The war in Ukraine is a reminder that there is nothing new under the sun ( Ecc. 1:9). This is because warfare in the region of Ukraine has been nearly constant for centuries.
Few people know, for example, that the Mongols under Genghis Khan conquered the Kievan Rus (now Ukraine) in the 13th Century and seriously threatened Muscovy (Russia) to the point that Muscovy was a client state of the Golden Horde. The Golden Horde (sometimes called Tartars) was an off shoot of the Mongol armies that eventually established a huge empire ranging from China and Korea in the east, to the plains of Hungary in the West. The below map shows the Mongol Empire after it splintered into four individual Khanates.

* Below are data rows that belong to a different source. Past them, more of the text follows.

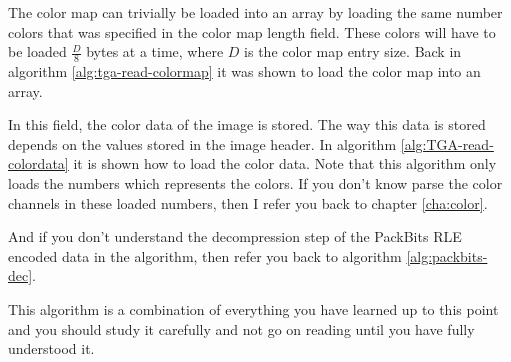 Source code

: 
The color map can trivially be loaded into an array by loading the
same number colors that was specified in the color map length field. These
colors will have to be loaded $\frac{D}{8}$ bytes at a time, where $D$
is the color map entry size. Back in algorithm
\ref{alg:tga-read-colormap} it was shown to load the color map into an
array.


In this field, the color data of the image is stored. The way this
data is stored depends on the values stored in the image header. In
algorithm \ref{alg:TGA-read-colordata} it is shown how to load the
color data. Note that this algorithm only loads the numbers which
represents the colors. If you don't know parse the color channels in
these loaded numbers, then I refer you back to chapter
\ref{cha:color}.

And if you don't understand the decompression step of the PackBits RLE
encoded data in the algorithm, then refer you back to algorithm
\ref{alg:packbits-dec}.

This algorithm is a combination of everything you have learned up to
this point and you should study it carefully and not go on reading until
you have fully understood it.


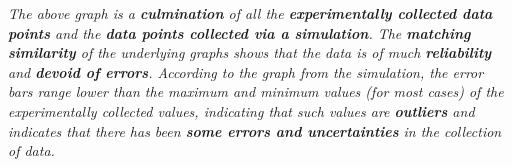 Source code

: \textit{The above graph is a \textbf{culmination} of all the \textbf{experimentally collected data points} and the \textbf{data points collected via a simulation}. The \textbf{matching similarity} of the underlying graphs shows that the data is of much \textbf{reliability} and \textbf{devoid of errors}. According to the graph from the simulation, the error bars range lower than the maximum and minimum values (for most cases) of the experimentally collected values, indicating that such values are \textbf{outliers} and indicates that there has been \textbf{some errors and uncertainties} in the collection of data.}
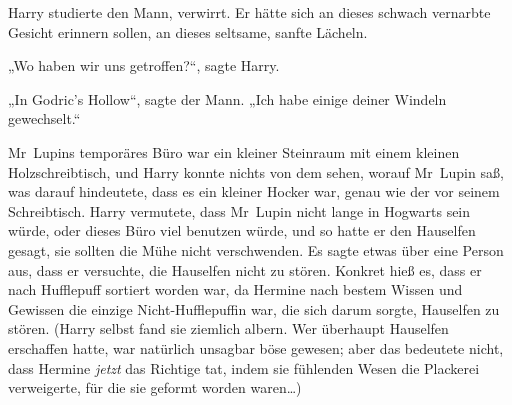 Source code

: Harry studierte den Mann, verwirrt. Er hätte sich an dieses schwach vernarbte Gesicht erinnern sollen, an dieses seltsame, sanfte Lächeln.

„Wo haben wir uns getroffen?“, sagte Harry.

„In Godric’s Hollow“, sagte der Mann. „Ich habe einige deiner Windeln gewechselt.“

\later

Mr~Lupins temporäres Büro war ein kleiner Steinraum mit einem kleinen Holzschreibtisch, und Harry konnte nichts von dem sehen, worauf Mr~Lupin saß, was darauf hindeutete, dass es ein kleiner Hocker war, genau wie der vor seinem Schreibtisch. Harry vermutete, dass Mr~Lupin nicht lange in Hogwarts sein würde, oder dieses Büro viel benutzen würde, und so hatte er den Hauselfen gesagt, sie sollten die Mühe nicht verschwenden. Es sagte etwas über eine Person aus, dass er versuchte, die Hauselfen nicht zu stören. Konkret hieß es, dass er nach Hufflepuff sortiert worden war, da Hermine nach bestem Wissen und Gewissen die einzige Nicht-Hufflepuffin war, die sich darum sorgte, Hauselfen zu stören. (Harry selbst fand sie ziemlich albern. Wer überhaupt Hauselfen erschaffen hatte, war natürlich unsagbar böse gewesen; aber das bedeutete nicht, dass Hermine \emph{jetzt} das Richtige tat, indem sie fühlenden Wesen die Plackerei verweigerte, für die sie geformt worden waren…)


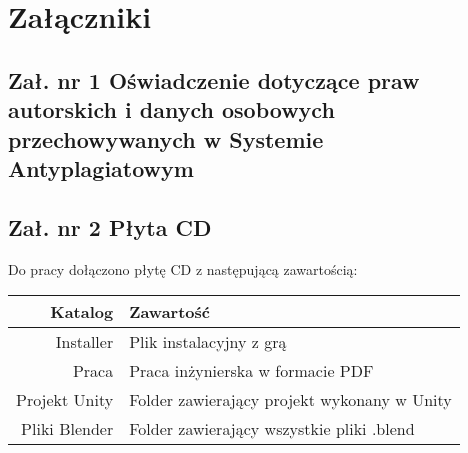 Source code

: \chapter*{Załączniki}
\section*{Zał. nr 1  Oświadczenie dotyczące praw autorskich i danych osobowych przechowywanych w Systemie Antyplagiatowym}

\section*{Zał. nr 2 Płyta CD}
\centering
Do pracy dołączono płytę CD z następującą zawartością: 
\hfill \break
\hfill \break
\begin{tabular}{|r|l|} \hline
Katalog & Zawartość \\ \hline
Installer & Plik instalacyjny z grą \\
Praca & Praca inżynierska w formacie PDF \\
Projekt Unity & Folder zawierający projekt wykonany w Unity \\
Pliki Blender & Folder zawierający wszystkie pliki .blend \\ \hline

\end{tabular}




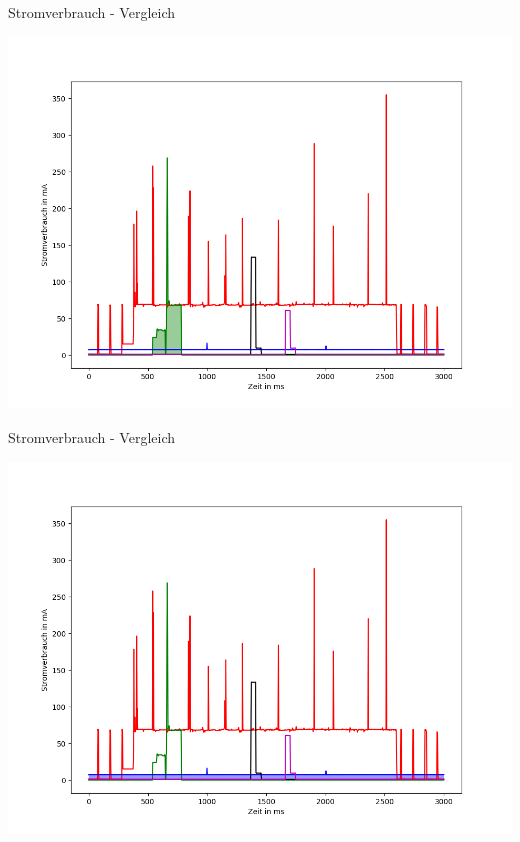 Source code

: \documentclass[18pt]{beamer}
\begin{document}
\begin{frame}{Stromverbrauch - Vergleich}
	\begin{minipage}[c][\textheight][t]{\textwidth}
		\centering
		\includegraphics[height=0.85\textheight]{plots/alle2.png}
	\end{minipage}
\end{frame}

\begin{frame}{Stromverbrauch - Vergleich}
	\begin{minipage}[c][\textheight][t]{\textwidth}
		\centering
		\includegraphics[height=0.85\textheight]{plots/alle3.png}
	\end{minipage}
\end{frame}
\end{document}
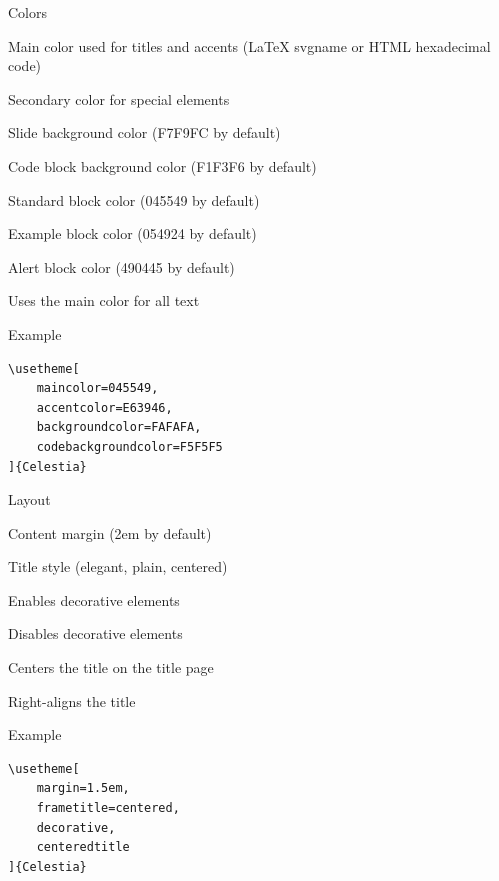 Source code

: \documentclass[10pt,english,aspectratio=1610,xcolor=svgnames]{beamer}
\begin{document}
\begin{frame}[fragile]{Colors}
    \begin{description}[codebackgroundcolor]
        \item[maincolor] Main color used for titles and accents (\alert{\LaTeX} svgname or \alert{HTML} hexadecimal code)
        \item[accentcolor] Secondary color for special elements
        \item[backgroundcolor] Slide background color (\alert{F7F9FC} by default)
        \item[codebackgroundcolor] Code block background color (\alert{F1F3F6} by default)
        \item[mainblue] Standard block color (\alert{045549} by default)
        \item[maingreen] Example block color (\alert{054924} by default)
        \item[mainred] Alert block color (\alert{490445} by default)
        \item[unicolor] Uses the main color for all text
    \end{description}

    \begin{exampleblock}{Example}
        \begin{lstlisting}[style=latex]
\usetheme[
    maincolor=045549,
    accentcolor=E63946,
    backgroundcolor=FAFAFA,
    codebackgroundcolor=F5F5F5
]{Celestia}
        \end{lstlisting}
    \end{exampleblock}
\end{frame}

\begin{frame}[fragile]{Layout}
    \begin{description}[centeredtitle]
        \item[margin] Content margin (\alert{2em} by default)
        \item[frametitle] Title style (\alert{elegant}, \alert{plain}, \alert{centered})
        \item[decorative] Enables decorative elements
        \item[nodecorative] Disables decorative elements
        \item[centeredtitle] Centers the title on the title page
        \item[titleright] Right-aligns the title
    \end{description}

    \begin{exampleblock}{Example}
        \begin{lstlisting}[style=latex]
\usetheme[
    margin=1.5em,
    frametitle=centered,
    decorative,
    centeredtitle
]{Celestia}
        \end{lstlisting}
    \end{exampleblock}
\end{frame}
\end{document}
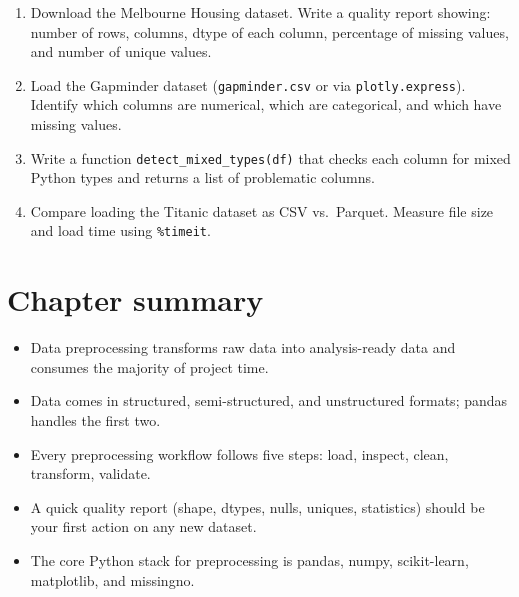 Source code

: \begin{exercise}
\begin{enumerate}
  \item Download the Melbourne Housing dataset. Write a quality report showing: number of rows, columns, dtype of each column, percentage of missing values, and number of unique values.
  \item Load the Gapminder dataset (\texttt{gapminder.csv} or via \texttt{plotly.express}). Identify which columns are numerical, which are categorical, and which have missing values.
  \item Write a function \texttt{detect\_mixed\_types(df)} that checks each column for mixed Python types and returns a list of problematic columns.
  \item Compare loading the Titanic dataset as CSV vs.\ Parquet. Measure file size and load time using \texttt{\%timeit}.
\end{enumerate}
\end{exercise}

\section{Chapter summary}

\begin{itemize}
  \item Data preprocessing transforms raw data into analysis-ready data and consumes the majority of project time.
  \item Data comes in structured, semi-structured, and unstructured formats; pandas handles the first two.
  \item Every preprocessing workflow follows five steps: load, inspect, clean, transform, validate.
  \item A quick quality report (shape, dtypes, nulls, uniques, statistics) should be your first action on any new dataset.
  \item The core Python stack for preprocessing is pandas, numpy, scikit-learn, matplotlib, and missingno.
\end{itemize}
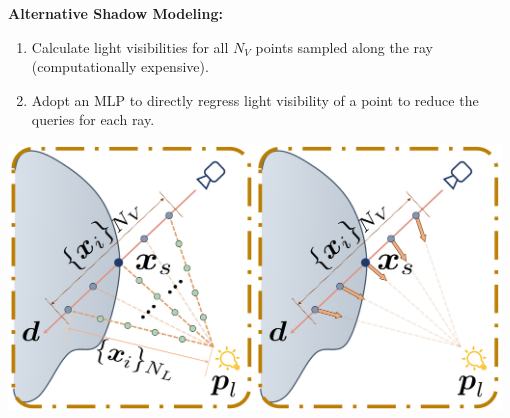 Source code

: \documentclass[landscape,a0paper,fontscale=0.292]{baposter}
\begin{document}
\begin{poster}
{    \vspace{0.2em}
    \begin{minipage}[c]{0.54\textwidth}
    \textbf{\color{ctitle}Alternative Shadow Modeling:} 
    \vspace{0.2em}
        \begin{enumerate}[leftmargin=*,nosep,label={(\alph*)}]
            \item Calculate light visibilities for all $N_V$ points sampled along the ray (computationally expensive).
            \item Adopt an MLP to directly regress light visibility of a point to reduce the queries for each ray.
        \end{enumerate}
    \end{minipage}
    \hfill
    \begin{minipage}[c]{0.45\textwidth}
    \begin{center}
        \hfill\includegraphics[width=0.98\textwidth]{images/shadow.pdf}\\
        \vspace{-0.3em}
         \\
    \end{center}
    \end{minipage}
    
}
\end{poster}
\end{document}
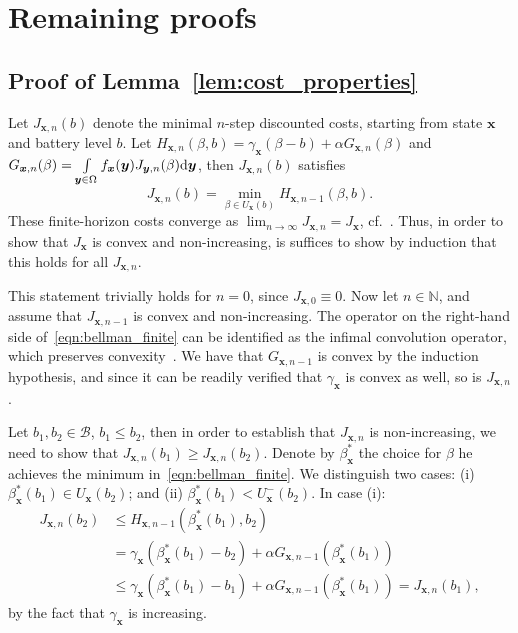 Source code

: \documentclass[journal]{IEEEtran}
\newcommand{\Bu}{\mathcal{B}}
\newcommand{\bfx}{\boldsymbol x}
\newcommand{\bfy}{\boldsymbol y}
\newcommand\1{\mathbf{1}}
\begin{document}
\appendix
\section{Remaining proofs}

\subsection{Proof of Lemma~\ref{lem:cost_properties}}\label{sec:proof_lemma}
\begin{IEEEproof}
Let $J_{\bfx,n}(b)$ denote the minimal $n$-step discounted costs, starting from state $\bfx$ and battery level $b$. Let $H_{\bfx,n}(\beta,b) =
\gamma_{\bfx}(\beta - b) + \alpha G_{\bfx,n}(\beta)$ and $G_{\bfx,n}(\beta) = \int\limits_{\bfy \in \Omega} f_{\bfx}(\bfy) J_{\bfy,n}(\beta){\rm d}\bfy$, then $J_{\bfx,n}(b)$ satisfies
\begin{equation}\label{eqn:bellman_finite}
J_{\bfx,n}(b) = \min_{\beta \in U_{\bfx}(b)} H_{\bfx,n-1}(\beta,b).
\end{equation}
These finite-horizon costs converge as $\lim_{n \rightarrow \infty} J_{\bfx,n} = J_{\bfx}$, cf.~\cite[Proposition 4.4]{BS96}. Thus, in order to show that $J_{\bfx}$ is convex and non-increasing, is suffices to show by induction that this holds for all $J_{\bfx,n}$.

This statement trivially holds for $n = 0$, since $J_{\bfx,0} \equiv 0$. Now let $n \in \mathds{N}$, and assume that $J_{\bfx,n-1}$ is convex and non-increasing. The operator on the right-hand side of~\eqref{eqn:bellman_finite} can be identified as the infimal convolution operator, which preserves convexity~\cite[Theorem 5.4]{Rockafellar72}. We have that $G_{\bfx,n-1}$ is convex by the induction hypothesis, and since it can be readily verified that $\gamma_{\bfx}$ is convex as well, so is $J_{\bfx,n}$.

Let $b_1, b_2 \in \Bu$, $b_1 \le b_2$, then in order to establish that $J_{\bfx,n}$ is non-increasing, we need to show that $J_{\bfx,n}(b_1) \ge J_{\bfx,n}(b_2)$. Denote by $\beta_{\bfx}^*$ the choice for $\beta$ he achieves the minimum in~\eqref{eqn:bellman_finite}. We distinguish two cases: (i) $\beta_{\bfx}^*(b_1) \in U_{\bfx}(b_2)$; and (ii) $\beta_{\bfx}^*(b_1) < U^-_{\bfx}(b_2)$. In case (i):
\begin{align*}
J_{\bfx,n}(b_2) &\le H_{\bfx,n-1}(\beta_{\bfx}^*(b_1),b_2)\\
&= \gamma_{\bfx}(\beta_{\bfx}^*(b_1) - b_2) + \alpha G_{\bfx,n-1}(\beta_{\bfx}^*(b_1))\\
&\le \gamma_{\bfx}(\beta_{\bfx}^*(b_1) - b_1) + \alpha G_{\bfx,n-1}(\beta_{\bfx}^*(b_1)) = J_{\bfx,n}(b_1),
\end{align*}
by the fact that $\gamma_{\bfx}$ is increasing.


\end{IEEEproof}
\end{document}
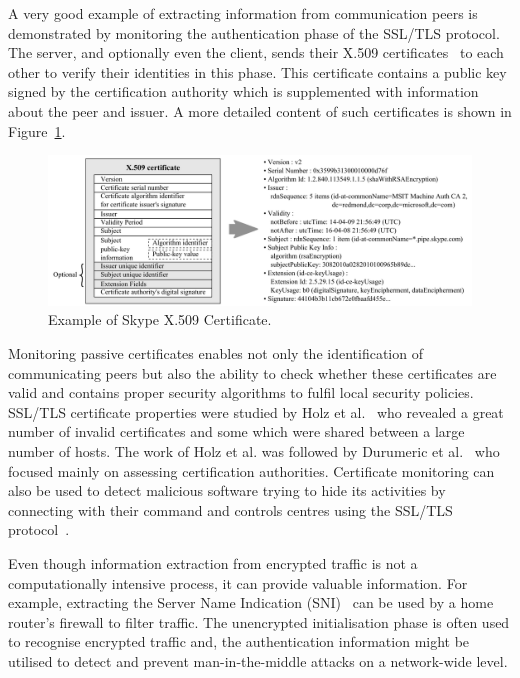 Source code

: A very good example of extracting information from communication peers is demonstrated by monitoring the authentication phase of the SSL/TLS protocol. The server, and optionally even the client, sends their X.509 certificates~\cite{rfc5280} to each other to verify their identities in this phase. This certificate contains a public key signed by the certification authority which is supplemented with information about the peer and issuer. A more detailed content of such certificates is shown in Figure~\ref{fig:certificates-contents}.

\begin{figure}[!ht]
    \begin{center}
        \includegraphics[width=0.9\linewidth]{figures/paper-encrypted/certificate}
        \caption{Example of Skype X.509 Certificate.}
        \label{fig:certificates-contents}
    \end{center}
\end{figure}

Monitoring passive certificates enables not only the identification of communicating peers but also the ability to check whether these certificates are valid and contains proper security algorithms to fulfil local security policies. SSL/TLS certificate properties were studied by Holz et al.~\cite{Holz-2011-SSL} who revealed a great number of invalid certificates and some which were shared between a large number of hosts. The work of Holz et al. was followed by Durumeric et al.~\cite{Durumeric-2013-Analysis} who focused mainly on assessing certification authorities. Certificate monitoring can also be used to detect malicious software trying to hide its activities by connecting with their command and controls centres using the SSL/TLS protocol~\cite{ssl-certificates-blacklist}.

Even though information extraction from encrypted traffic is not a computationally intensive process, it can provide valuable information. For example, extracting the Server Name Indication (SNI)~\cite{rfc4366} can be used by a home router's firewall to filter traffic. The unencrypted initialisation phase is often used to recognise encrypted traffic and, the authentication information might be utilised to detect and prevent man-in-the-middle attacks on a network-wide level.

Alexander Nevsky is a famous Russian\Ukrainian hero who fended off Swedish and Teutonic invaders but also paid tribute to the Golden Horde. That made Muscovy a client state of the Golden Horde for a long time.
This does not mean that the Russians and Ukrainians are one and the same people, but to show that for centuries these Slavic peoples had much in common and were no strangers to warring against foreign invaders and among themselves.
All that to say, knowing a little about Russian\Ukrainian history does help to put the current conflict into a bit of a historical perspective.
The Golden Horde background was the setting for our latest wargame. My friend (JZ) and I have an interest in the history of what we portray in a game; although the game is for fun and in no way glorifies the actual horrors of war. For us, painting and researching the model soldiers, building a terrain board, playing a game with easy to follow rules is a past-time that involves far more than an electronic wargame or PC simulation.
Our latest game involved my Muscovite\Kievan (Ukrainian-take your pick, medieval army versus an early Golden Horde army that consisted primarily of Mongol allies or subject peoples that included Koreans and Chinese. The game was remarkably colorful.
The armies of the time (post the original Mongol Invasion under Genghis) mostly consisted of cavalry of various types. For both sides, heavy cavalry were common, as well as horse archers, although the Mongols favored light horse archers more so than the Russians. Infantry were often present in the battles but took a secondary role. The Russians who were usually defending were more apt to field infantry drawn from their city militias.
As an added twist that says something about the politics of the time, you could find Russians on the Mongol side and Mongols on the Russian side, as each pursued their own interests at the expense of any kind of national unity, since little of that really existed. Loyalty had more to do with the local warlord than it did with princes, kings or khans. A rare leader could unify contingents in a loose alliance but once that battle was over it would be back to petty squabbling among themselves.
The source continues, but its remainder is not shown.